- ASSIGNMENT
Every line below must come back exactly as it stands, with the images omitted.

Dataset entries
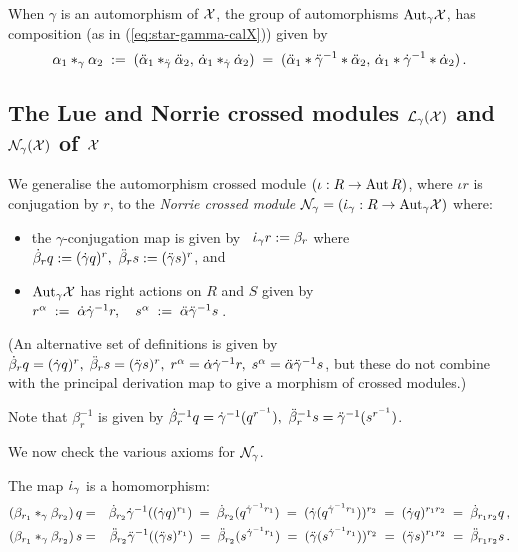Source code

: \bigskip
When $\gamma$ is an automorphism of $\mathcal{X}$, 
the group of automorphisms $\mathrm{Aut}_{\gamma}\mathcal{X}$, 
has composition (as in (\ref{eq:star-gamma-calX})) given by 
$$
\alpha_1 \ast_{\gamma} \alpha_2 
\;:=\; 
(\ddot{\alpha}_1 \ast_{\ddot{\gamma}} \ddot{\alpha}_2,\, \dot{\alpha}_1 \ast_{\dot{\gamma}} \dot{\alpha}_2) 
\;=\; 
(\ddot{\alpha}_1 * \ddot{\gamma}^{-1} * \ddot{\alpha}_2,\, \dot{\alpha}_1 * \dot{\gamma}^{-1} * \dot{\alpha}_2)\,. 
$$

\subsection{The Lue and Norrie crossed modules 
$\mathcal{L}_{\gamma}(\mathcal{X})$ and $\mathcal{N}_{\gamma}(\mathcal{X})$ of $\mathcal{X}$} 
\label{subs:SR-to-autX} 

We generalise the automorphism crossed module 
$(\iota : R \to \mathrm{Aut}\,R)$, where $\iota r$ is conjugation by $r$, 
to the \emph{Norrie crossed module} 
$\mathcal{N}_{\gamma} = (\dot{\iota}_{\gamma} : R \to \mathrm{Aut}_{\gamma}\mathcal{X})$ where: 
\begin{itemize} 
\item 
the $\gamma$-conjugation map is given by~ 
$\dot{\iota}_{\gamma}r := \beta_r$ where 
$\dot{\beta}_r q := (\dot{\gamma} q)^r,~ 
 \ddot{\beta}_r s := (\ddot{\gamma} s)^r$, and 
\item 
$\mathrm{Aut}_{\gamma}\mathcal{X}$ has right actions on $R$ and $S$ given by~ 
$r^{\alpha} \;:=\; \dot{\alpha} \dot{\gamma}^{-1} r, \quad 
 s^{\alpha} \;:=\; \ddot{\alpha} \ddot{\gamma}^{-1} s$\,. 
\end{itemize} 
(An alternative set of definitions is given by 
$\dot{\beta}_r q = (\dot{\gamma} q)^r,\; 
 \ddot{\beta}_r s = (\ddot{\gamma} s)^r,\; 
 r^{\alpha} = \dot{\alpha}\dot{\gamma}^{-1}r,\; 
 s^{\alpha} = \ddot{\alpha}\ddot{\gamma}^{-1}s$, 
but these do not combine with the principal derivation map 
to give a morphism of crossed modules.) 

\noindent 
Note that $\beta_r^{-1}$ is given by 
$\dot{\beta}_r^{-1}q = \dot{\gamma}^{-1}(q^{r^{-1}}),~ \ddot{\beta}_r^{-1}s = \ddot{\gamma}^{-1}(s^{r^{-1}})$. 

\medskip\noindent
We now check the various axioms for $\mathcal{N}_{\gamma}$. 

\noindent 
The map $\dot{\iota}_{\gamma}$ is a homomorphism: 
\begin{eqnarray*} 
\left( \beta_{r_1} \ast_{\gamma} \beta_{r_2} \right)q 
 & = & \dot{\beta}_{r_2} \dot{\gamma}^{-1} ((\dot{\gamma} q)^{r_1}) 
 \;=\; \dot{\beta}_{r_2} (q^{\dot{\gamma}^{-1}r_1}) 
 \;=\; (\dot{\gamma} (q^{\dot{\gamma}^{-1}r_1}))^{r_2} 
 \;=\; (\dot{\gamma} q)^{r_1r_2} 
 \;=\; \dot{\beta}_{r_1r_2} q\,, \\ 
\left( \beta_{r_1} \ast_{\gamma} \beta_{r_2} \right)s 
 & = & \ddot{\beta}_{r_2} \ddot{\gamma}^{-1} ((\ddot{\gamma} s)^{r_1}) 
 \;=\; \ddot{\beta}_{r_2} (s^{\dot{\gamma}^{-1}r_1}) 
 \;=\; (\ddot{\gamma} (s^{\dot{\gamma}^{-1}r_1}))^{r_2} 
 \;=\; (\ddot{\gamma} s)^{r_1r_2}  
 \;=\; \ddot{\beta}_{r_1r_2} s\,. 
\end{eqnarray*}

- RESULT OF THIS EXERCISE
Source code

: \bigskip
When $\gamma$ is an automorphism of $\mathcal{X}$, 
the group of automorphisms $\mathrm{Aut}_{\gamma}\mathcal{X}$, 
has composition (as in (\ref{eq:star-gamma-calX})) given by 
$$
\alpha_1 \ast_{\gamma} \alpha_2 
\;:=\; 
(\ddot{\alpha}_1 \ast_{\ddot{\gamma}} \ddot{\alpha}_2,\, \dot{\alpha}_1 \ast_{\dot{\gamma}} \dot{\alpha}_2) 
\;=\; 
(\ddot{\alpha}_1 * \ddot{\gamma}^{-1} * \ddot{\alpha}_2,\, \dot{\alpha}_1 * \dot{\gamma}^{-1} * \dot{\alpha}_2)\,. 
$$

\subsection{The Lue and Norrie crossed modules 
$\mathcal{L}_{\gamma}(\mathcal{X})$ and $\mathcal{N}_{\gamma}(\mathcal{X})$ of $\mathcal{X}$} 
\label{subs:SR-to-autX} 

We generalise the automorphism crossed module 
$(\iota : R \to \mathrm{Aut}\,R)$, where $\iota r$ is conjugation by $r$, 
to the \emph{Norrie crossed module} 
$\mathcal{N}_{\gamma} = (\dot{\iota}_{\gamma} : R \to \mathrm{Aut}_{\gamma}\mathcal{X})$ where: 
\begin{itemize} 
\item 
the $\gamma$-conjugation map is given by~ 
$\dot{\iota}_{\gamma}r := \beta_r$ where 
$\dot{\beta}_r q := (\dot{\gamma} q)^r,~ 
 \ddot{\beta}_r s := (\ddot{\gamma} s)^r$, and 
\item 
$\mathrm{Aut}_{\gamma}\mathcal{X}$ has right actions on $R$ and $S$ given by~ 
$r^{\alpha} \;:=\; \dot{\alpha} \dot{\gamma}^{-1} r, \quad 
 s^{\alpha} \;:=\; \ddot{\alpha} \ddot{\gamma}^{-1} s$\,. 
\end{itemize} 
(An alternative set of definitions is given by 
$\dot{\beta}_r q = (\dot{\gamma} q)^r,\; 
 \ddot{\beta}_r s = (\ddot{\gamma} s)^r,\; 
 r^{\alpha} = \dot{\alpha}\dot{\gamma}^{-1}r,\; 
 s^{\alpha} = \ddot{\alpha}\ddot{\gamma}^{-1}s$, 
but these do not combine with the principal derivation map 
to give a morphism of crossed modules.) 

\noindent 
Note that $\beta_r^{-1}$ is given by 
$\dot{\beta}_r^{-1}q = \dot{\gamma}^{-1}(q^{r^{-1}}),~ \ddot{\beta}_r^{-1}s = \ddot{\gamma}^{-1}(s^{r^{-1}})$. 

\medskip\noindent
We now check the various axioms for $\mathcal{N}_{\gamma}$. 

\noindent 
The map $\dot{\iota}_{\gamma}$ is a homomorphism: 
\begin{eqnarray*} 
\left( \beta_{r_1} \ast_{\gamma} \beta_{r_2} \right)q 
 & = & \dot{\beta}_{r_2} \dot{\gamma}^{-1} ((\dot{\gamma} q)^{r_1}) 
 \;=\; \dot{\beta}_{r_2} (q^{\dot{\gamma}^{-1}r_1}) 
 \;=\; (\dot{\gamma} (q^{\dot{\gamma}^{-1}r_1}))^{r_2} 
 \;=\; (\dot{\gamma} q)^{r_1r_2} 
 \;=\; \dot{\beta}_{r_1r_2} q\,, \\ 
\left( \beta_{r_1} \ast_{\gamma} \beta_{r_2} \right)s 
 & = & \ddot{\beta}_{r_2} \ddot{\gamma}^{-1} ((\ddot{\gamma} s)^{r_1}) 
 \;=\; \ddot{\beta}_{r_2} (s^{\dot{\gamma}^{-1}r_1}) 
 \;=\; (\ddot{\gamma} (s^{\dot{\gamma}^{-1}r_1}))^{r_2} 
 \;=\; (\ddot{\gamma} s)^{r_1r_2}  
 \;=\; \ddot{\beta}_{r_1r_2} s\,. 
\end{eqnarray*}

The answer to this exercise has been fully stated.